The United Nations Charter explicitly specifies the procedures to be followed in the event of a perceived threat to international peace and security, and implicitly forbids Member States from taking unilateral or concerted action outside the ambit of the UN Charter to respond to perceived threats to international peace and security. Any contrary interpretation would run afoul of the fundamental principles underlying the United Nations Charter.
Article 24 of the UN Charter confers authority upon the Security Council to maintain international peace and security. Article 34 confers authority upon the Security Council to investigate disputes that may destabilise the peaceful relations upon Member States and Article 39 states, “The Security Council shall determine the existence of any threat to the peace, breach of the peace, or act of aggression and shall make recommendations, or decide what measures shall be taken in accordance with Articles 41 and 42, to maintain or restore international peace and security”.
The Security Council has not found that the Russian Federation has threatened the peace or stability of Ukraine, or has committed an act of aggression. Ample opportunity exists to confirm the presence of Russian military in Ukraine through the Open Skies Treaty and the deployment of other surveillance technology available to the US and its allies. No data supports the allegations of President Obama, his representatives, and counterparts in the EU and Australia, that the Russian Federation has mobilized troops and artillery in Ukraine. The accusations may be deemed reckless, provocative, and contrary to principles underlying the international order implemented by Bretton Woods.
Equally devoid of persuasive authority is reliance upon Article XXI of GATT 1994. Article XXI states that the GATT will not prevent a WTO member “from taking any action which it considers necessary for the protection of its essential security interests . . . taken in time of war or other emergency in international relations.” While the GATT, as typical of legal instruments, does not define critical terms such as “considers necessary,” “essential security interests,” “time of war,” and “emergency in international relations”, it arguably allows a State to determine subjectively whether there is a war or “other emergency in international relations”, in direct conflict with the United Nations Charter. In any event, except for Ukraine, Article XXI is not germane for any other country.

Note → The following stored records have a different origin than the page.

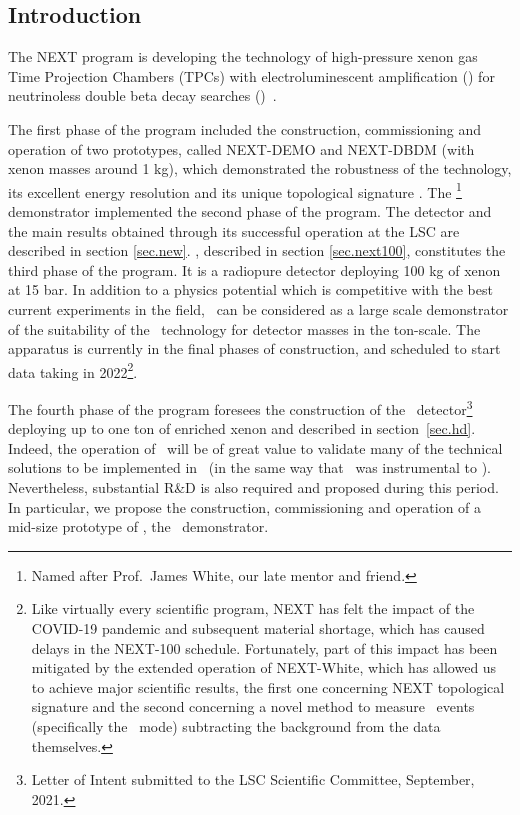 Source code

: \subsection{Introduction}

The NEXT program is developing the technology of high-pressure xenon gas Time Projection Chambers (TPCs) with electroluminescent amplification (\HPXeEL) for neutrinoless double beta decay searches (\bbonu)~\cite{Gomez-Cadenas:2019sfa}. 


The first phase of the program included the construction, commissioning and operation of two prototypes, called NEXT-DEMO and NEXT-DBDM (with xenon masses around 1 kg), which demonstrated the robustness of the technology, its excellent energy resolution and its unique topological signature \cite{Alvarez:2012xda, Alvarez:2013gxa, Alvarez:2012hh, Ferrario:2015kta}. The \NEW\footnote{Named after Prof.~James White, our late mentor and friend.} demonstrator implemented the second phase of the program. The detector and the main results obtained through its successful operation at the LSC are described in section \ref{sec.new}. \Next, described in section \ref{sec.next100}, constitutes the third phase of the program. It is a radiopure detector deploying 100 kg of xenon at 15 bar. In addition to a physics potential which is competitive with the best current experiments in the field, \Next\ can be considered as a large scale demonstrator of the suitability of the \HPXeEL\ technology for detector masses in the ton-scale. The apparatus is currently in the final phases of construction, and scheduled to start data taking in 2022\footnote{
Like virtually every scientific program, NEXT has felt the impact of the COVID-19 pandemic and subsequent material shortage, which has caused delays in the NEXT-100 schedule. Fortunately, part of this impact has been mitigated by the extended operation of NEXT-White, which has allowed us to achieve major scientific results, the first one concerning NEXT topological signature and the second concerning a novel method to measure \bb\ events
(specifically the \bbtnu\ mode) subtracting the background from the data themselves.}. 


The fourth phase of the program foresees the construction of the \NHD\ detector\footnote{Letter of Intent submitted to the LSC Scientific Committee, September,  2021.} deploying up to one ton of enriched xenon and described in section~\ref{sec.hd}. Indeed, the operation of \Next\ will be of great value to validate many of the technical solutions to be implemented in \NHD\ (in the same way that \NEW\ was instrumental to \Next). Nevertheless, substantial R\&D is also required and proposed during this period. In particular, we propose the construction, commissioning and operation of a mid-size prototype of \NHD, the \HDEMO\ demonstrator.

First, the United States, European Union, and Australia lack essential security interests in a civil war in Ukraine, unless the concept of “essential security interest” is stretched to an absurdity, as it was under the Clinton Administration when the Caspian Sea was deemed a matter of national security interest. The Russian Federation has not taken any action against the United States or its allies. Indeed, the Russian Federation has taken the opposite tack, providing information within its possession and offering to broker a settlement. Ukraine arguably is the only State that could rely upon Article XXI, but Ukraine has not invoked this provision of the GATT. Noteworthy also is the fact that the WTO probably lacks jurisdiction to hear a dispute under Article XXI.
Further unavailing is recourse to the International Law Commission’s Draft articles on Responsibility of States for Internationally Wrongful Acts (2001) (Draft Articles). First, the Draft Articles are not law, as never adopted by the United Nations. Second, Article 3 of the Draft articles provides, “The characterization of an act of a State as internationally wrongful is governed by international law. Such characterization is not affected by the characterization of the same act as lawful by internal law.” Article 40 states “This chapter applies to the international responsibility which is entailed by a serious breach by a State of an obligation arising under a peremptory norm of general international law.
Nation States cannot rely upon national law, or subjective judgment, to satisfy this requirement, bringing the argument full circle back to the principles of the United Nations Charter. Therefore, the Russian Federation has not committed an internationally wrongful act, in the absence of a Security Council determination of that fact, a prerequisite to any act of retaliation provided under Part Three of the Draft articles.
However, the US, EU, Australia and other countries that have imposed economic sanctions against the Russian Federation may have violated peremptory norms of international law by intervening in the internal affairs of the Russian Federation to cause a modification of its foreign policy, and may have violated peremptory norms of internal law by providing military assistance to Ukraine in its effort to defeat by lethal means its internal conflict in the Donbass region. Ukraine is indiscriminately killing its citizens in Eastern Ukraine, who are exercising rights of self-determination under Treaties signed by Ukraine, US, EU, and Australia.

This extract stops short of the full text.